The four hostages – including a respected local rabbi, Charlie Cytron-Walker – were all freed unharmed on the night of January 15, prompting relief in the US, where the Jewish community and Biden renewed calls to fight anti-Semitism.

“There is no question that this was a traumatic experience,” Cytron-Walker said in a statement on January 16.

“We are resilient and we will recover,” he added.

There was “no indication” that anyone else was involved in the attack on the Congregation Beth Israel synagogue in the small Texas town of Colleyville, the FBI’s field office in Dallas said in a statement.

A man identifying himself as Akram’s brother Gulbar said in a post to a local Muslim community Facebook page in Blackburn, in northwest England – where British police said Akram was from – that the suspect had suffered from mental health problems.

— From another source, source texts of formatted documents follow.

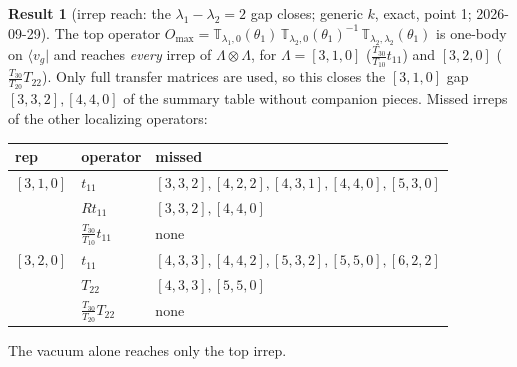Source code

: \documentclass[11pt]{article}
\theoremstyle{definition}
\newtheorem{result}{Result}
\theoremstyle{remark}
\begin{document}
\begin{result}[{irrep reach: the $\lambda_1-\lambda_2=2$ gap closes; generic $k$, exact, point 1; 2026-09-29}]
The top operator $O_{\max}=\mathbb T_{\lambda_1,0}(\theta_1)\,\mathbb T_{\lambda_2,0}(\theta_1)^{-1}\,\mathbb T_{\lambda_2,\lambda_2}(\theta_1)$ is one-body on $\langle v_g|$ and reaches \emph{every} irrep of $\Lambda\otimes\Lambda$, for $\Lambda=[3,1,0]$ ($\tfrac{T_{30}}{T_{10}}t_{11}$) and $[3,2,0]$ ($\tfrac{T_{30}}{T_{20}}T_{22}$). Only full transfer matrices are used, so this closes the $[3,1,0]$ gap $[3,3,2],[4,4,0]$ of the summary table without companion pieces. Missed irreps of the other localizing operators:
\begin{center}
\begin{tabular}{lll}\toprule
rep & operator & missed\\\midrule
$[3,1,0]$ & $t_{11}$ & $[3,3,2],[4,2,2],[4,3,1],[4,4,0],[5,3,0]$\\
 & $Rt_{11}$ & $[3,3,2],[4,4,0]$\\
 & $\tfrac{T_{30}}{T_{10}}t_{11}$ & none\\
$[3,2,0]$ & $t_{11}$ & $[4,3,3],[4,4,2],[5,3,2],[5,5,0],[6,2,2]$\\
 & $T_{22}$ & $[4,3,3],[5,5,0]$\\
 & $\tfrac{T_{30}}{T_{20}}T_{22}$ & none\\\bottomrule
\end{tabular}
\end{center}
The vacuum alone reaches only the top irrep.
\end{result}
\end{document}
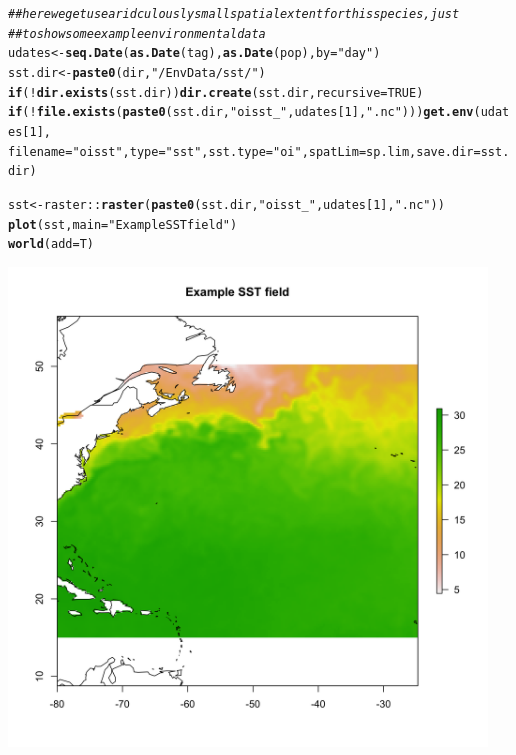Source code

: \documentclass{article}\usepackage[]{graphicx}\usepackage[]{color}
\makeatletter
\newcommand{\hlnum}[1]{\textcolor[rgb]{0.686,0.059,0.569}{#1}}%
\newcommand{\hlstr}[1]{\textcolor[rgb]{0.192,0.494,0.8}{#1}}%
\newcommand{\hlcom}[1]{\textcolor[rgb]{0.678,0.584,0.686}{\textit{#1}}}%
\newcommand{\hlopt}[1]{\textcolor[rgb]{0,0,0}{#1}}%
\newcommand{\hlstd}[1]{\textcolor[rgb]{0.345,0.345,0.345}{#1}}%
\newcommand{\hlkwa}[1]{\textcolor[rgb]{0.161,0.373,0.58}{\textbf{#1}}}%
\newcommand{\hlkwb}[1]{\textcolor[rgb]{0.69,0.353,0.396}{#1}}%
\newcommand{\hlkwc}[1]{\textcolor[rgb]{0.333,0.667,0.333}{#1}}%
\newcommand{\hlkwd}[1]{\textcolor[rgb]{0.737,0.353,0.396}{\textbf{#1}}}%
\newenvironment{kframe}{%
 \def\at@end@of@kframe{}%
 \ifinner\ifhmode%
  \def\at@end@of@kframe{\end{minipage}}%
  \begin{minipage}{\columnwidth}%
 \fi\fi%
 \def\FrameCommand##1{\hskip\@totalleftmargin \hskip-\fboxsep
 \colorbox{shadecolor}{##1}\hskip-\fboxsep
     \hskip-\linewidth \hskip-\@totalleftmargin \hskip\columnwidth}%
 \MakeFramed {\advance\hsize-\width
   \@totalleftmargin\z@ \linewidth\hsize
   \@setminipage}}%
 {\par\unskip\endMakeFramed%
 \at@end@of@kframe}
\newenvironment{knitrout}{}{} %
\makeatother
\begin{document}
\begin{knitrout}\small
{}\color{fgcolor}\begin{kframe}
\begin{alltt}
\hlcom{## here we get use a ridculously small spatial extent for this species, just}
\hlcom{## to show some example environmental data}
\hlstd{udates} \hlkwb{<-} \hlkwd{seq.Date}\hlstd{(}\hlkwd{as.Date}\hlstd{(tag),} \hlkwd{as.Date}\hlstd{(pop),} \hlkwc{by} \hlstd{=} \hlstr{"day"}\hlstd{)}
\hlstd{sst.dir} \hlkwb{<-} \hlkwd{paste0}\hlstd{(dir,} \hlstr{"/EnvData/sst/"}\hlstd{)}
\hlkwa{if} \hlstd{(}\hlopt{!}\hlkwd{dir.exists}\hlstd{(sst.dir))} \hlkwd{dir.create}\hlstd{(sst.dir,} \hlkwc{recursive} \hlstd{=} \hlnum{TRUE}\hlstd{)}
\hlkwa{if} \hlstd{(}\hlopt{!}\hlkwd{file.exists}\hlstd{(}\hlkwd{paste0}\hlstd{(sst.dir,} \hlstr{"oisst_"}\hlstd{, udates[}\hlnum{1}\hlstd{],} \hlstr{".nc"}\hlstd{)))} \hlkwd{get.env}\hlstd{(udates[}\hlnum{1}\hlstd{],}
    \hlkwc{filename} \hlstd{=} \hlstr{"oisst"}\hlstd{,} \hlkwc{type} \hlstd{=} \hlstr{"sst"}\hlstd{,} \hlkwc{sst.type} \hlstd{=} \hlstr{"oi"}\hlstd{,} \hlkwc{spatLim} \hlstd{= sp.lim,} \hlkwc{save.dir} \hlstd{= sst.dir)}

\hlstd{sst} \hlkwb{<-} \hlstd{raster}\hlopt{::}\hlkwd{raster}\hlstd{(}\hlkwd{paste0}\hlstd{(sst.dir,} \hlstr{"oisst_"}\hlstd{, udates[}\hlnum{1}\hlstd{],} \hlstr{".nc"}\hlstd{))}
\hlkwd{plot}\hlstd{(sst,} \hlkwc{main} \hlstd{=} \hlstr{"Example SST field"}\hlstd{)}
\hlkwd{world}\hlstd{(}\hlkwc{add} \hlstd{= T)}
\end{alltt}
\end{kframe}
\end{knitrout}

\includegraphics[width=5in, keepaspectratio]{./example_sst.png}
\end{document}
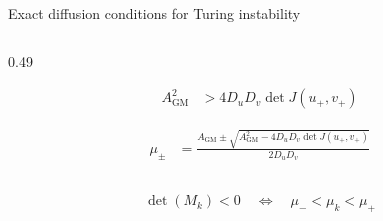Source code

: \begin{frame}{Exact diffusion conditions for Turing instability}
\begin{columns}[T,onlytextwidth]
\begin{column}{0.49\textwidth}
      \vspace{-0.40cm}

      {\color{HydraWhite}\fontsize{9.2}{11.7}\selectfont
      \begin{align*}
        A_{\mathrm{GM}}^2
        &>
        4D_uD_v\det J(u_+,v_+)
      \end{align*}
      }

      \vspace{-0.98cm}

      {\color{HydraWhite}\fontsize{8.2}{10.4}\selectfont
      \begin{align*}
        \mu_\pm
        &=
        \frac{
          A_{\mathrm{GM}}
          \pm
          \sqrt{
            A_{\mathrm{GM}}^2
            -
            4D_uD_v\det J(u_+,v_+)
          }
        }{
          2D_uD_v
        }
      \end{align*}
      }

    \end{column}

  \end{columns}

  \vspace{-0.36cm}

  {\color{HydraGold}\bfseries\fontsize{9.2}{11.7}\selectfont
  \begin{align*}
    \det(M_k)<0
    \quad\Longleftrightarrow\quad
    \mu_-<\mu_k<\mu_+
  \end{align*}
  }

\end{frame}


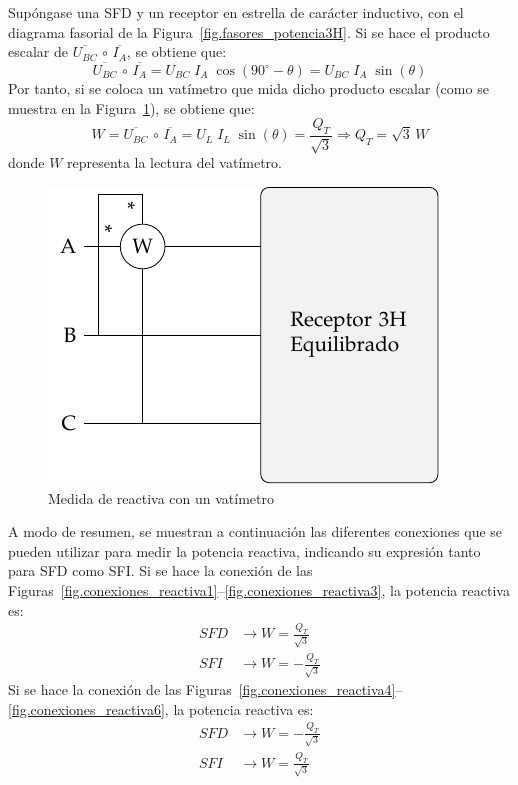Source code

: \documentclass[11pt]{book} %
\begin{document}
Supóngase una SFD y un receptor en estrella de carácter inductivo, con el diagrama fasorial de la Figura~\ref{fig.fasores_potencia3H}. Si se hace el producto escalar de $\overline{U_{BC}}\,\circ\,\overline{I_A}$, se obtiene que:
\begin{equation*}
    \overline{U_{BC}}\,\circ\,\overline{I_A}=U_{BC}\;I_A\;\cos(90^\circ-\theta)=U_{BC}\;I_A\;\sin(\theta)
\end{equation*}
Por tanto, si se coloca un vatímetro que mida dicho producto escalar (como se muestra en la Figura~\ref{fig.Reactiva3H_A-BC}), se obtiene que: 
\begin{equation}
    W=\overline{U_{BC}}\,\circ\,\overline{I_A}=U_{L}\;I_L\;\sin(\theta)=\dfrac{Q_T}{\sqrt{3}}\Rightarrow \boxed{Q_T=\sqrt{3}\,W}
\end{equation}
donde $W$ representa la lectura del vatímetro. 
\begin{figure}[htbp]
    \centering
    \includegraphics{../figs/Reactiva3H_A-BC.pdf}
    \caption{Medida de reactiva con un vatímetro}
    \label{fig.Reactiva3H_A-BC}
\end{figure}

A modo de resumen, se muestran a continuación las diferentes conexiones que se pueden utilizar para medir la potencia reactiva, indicando su expresión tanto para SFD como SFI. Si se hace la conexión de las Figuras~\ref{fig.conexiones_reactiva1}--\ref{fig.conexiones_reactiva3}, la potencia reactiva es:
\begin{align}
SFD &\rightarrow \boxed{W = \frac{Q_T}{\sqrt{3}}}\\
SFI &\rightarrow \boxed{W =  - \frac{Q_T}{\sqrt{3}}}
\end{align}
Si se hace la conexión de las Figuras~\ref{fig.conexiones_reactiva4}--\ref{fig.conexiones_reactiva6}, la potencia reactiva es:
\begin{align}
SFD &\rightarrow \boxed{W = - \frac{Q_T}{\sqrt{3}}}\\
SFI &\rightarrow \boxed{W = \frac{Q_T}{\sqrt{3}}}
\end{align}
\end{document}
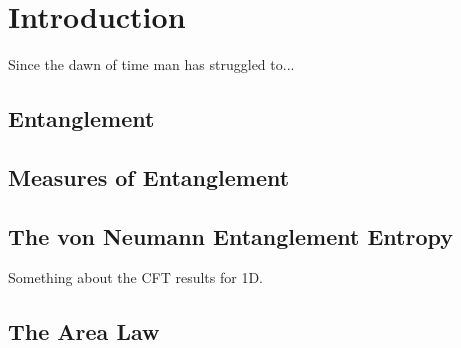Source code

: \chapter{Introduction}

Since the dawn of time man has struggled to...




\section{Entanglement}

\section{Measures of Entanglement}

\section{The von Neumann Entanglement Entropy}
Something about the CFT results for 1D.

\section{The Area Law}

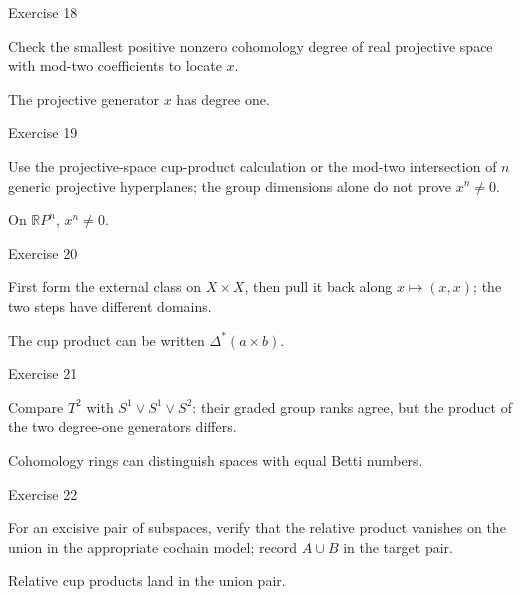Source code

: \begin{exercise}\label{exr:viii29-18}
Exercise 18
\end{exercise}
\begin{hint}
Check the smallest positive nonzero cohomology degree of real projective space with mod-two coefficients to locate \(x\).
\end{hint}
\begin{solution}
The projective generator \(x\) has degree one.
\end{solution}

\begin{exercise}\label{exr:viii29-19}
Exercise 19
\end{exercise}
\begin{hint}
Use the projective-space cup-product calculation or the mod-two intersection of \(n\) generic projective hyperplanes; the group dimensions alone do not prove \(x^n\ne0\).
\end{hint}
\begin{solution}
On \(\mathbb RP^n\), \(x^n\ne0\).
\end{solution}

\begin{exercise}\label{exr:viii29-20}
Exercise 20
\end{exercise}
\begin{hint}
First form the external class on \(X\times X\), then pull it back along \(x\mapsto(x,x)\); the two steps have different domains.
\end{hint}
\begin{solution}
The cup product can be written \(\Delta^*(a\times b)\).
\end{solution}

\begin{exercise}\label{exr:viii29-21}
Exercise 21
\end{exercise}
\begin{hint}
Compare \(T^2\) with \(S^1\vee S^1\vee S^2\): their graded group ranks agree, but the product of the two degree-one generators differs.
\end{hint}
\begin{solution}
Cohomology rings can distinguish spaces with equal Betti numbers.
\end{solution}

\begin{exercise}\label{exr:viii29-22}
Exercise 22
\end{exercise}
\begin{hint}
For an excisive pair of subspaces, verify that the relative product vanishes on the union in the appropriate cochain model; record \(A\cup B\) in the target pair.
\end{hint}
\begin{solution}
Relative cup products land in the union pair.
\end{solution}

“We would like to say that we as a family do not condone any of his actions and would like to sincerely apologise wholeheartedly to all the victims involved in the unfortunate incident,” Gulbar said.

He added that he had been in touch with law enforcement at the scene in Texas and that his family hoped to get Akram’s body back to Britain for a funeral.

Biden declined to speculate on the motive but appeared to confirm reports that the hostage-taker was seeking the release of convicted terrorist Aafia Siddiqui, a Pakistani neuroscientist known as “Lady al-Qaida.”

“This was an act of terror” committed by an assailant who apparently “insisted on the release of someone who’s been in prison for over 10 years,” Biden told reporters during a visit to a hunger relief organisation in Philadelphia.

Britain’s foreign minister Liz Truss likewise on January 16 condemned the hostage-taking as an “act of terrorism and anti-Semitism”.

Siddiqui, the first woman to be suspected by the US of links to al-Qaida and a cause celebre in Pakistan and in South Asian jihadist circles, was detained in Afghanistan in 2008.

Two years later she was sentenced by a New York court to 86 years in prison for the attempted murder of US officers in Afghanistan.

She is currently being held at a prison in Fort Worth, Texas – about 32km away from the synagogue which Akram attacked.

Siddiqui’s lawyer has said she “has absolutely no involvement” in the hostage situation and condemned it.

Any links she may have to Akram remained unclear.

FBI special agent Matthew DeSarno told reporters in Colleyville after the standoff that the investigation would “have global reach”.

He said the suspect’s demands were “focused on one issue that was not specifically threatening to the Jewish community.”

Britain’s ambassador to Washington confirmed that British authorities were “providing our full support to Texas and US law enforcement agencies”.

Cytron-Walker in his statement credited his congregation’s previous security training from the FBI and others with their survival from a harrowing ordeal.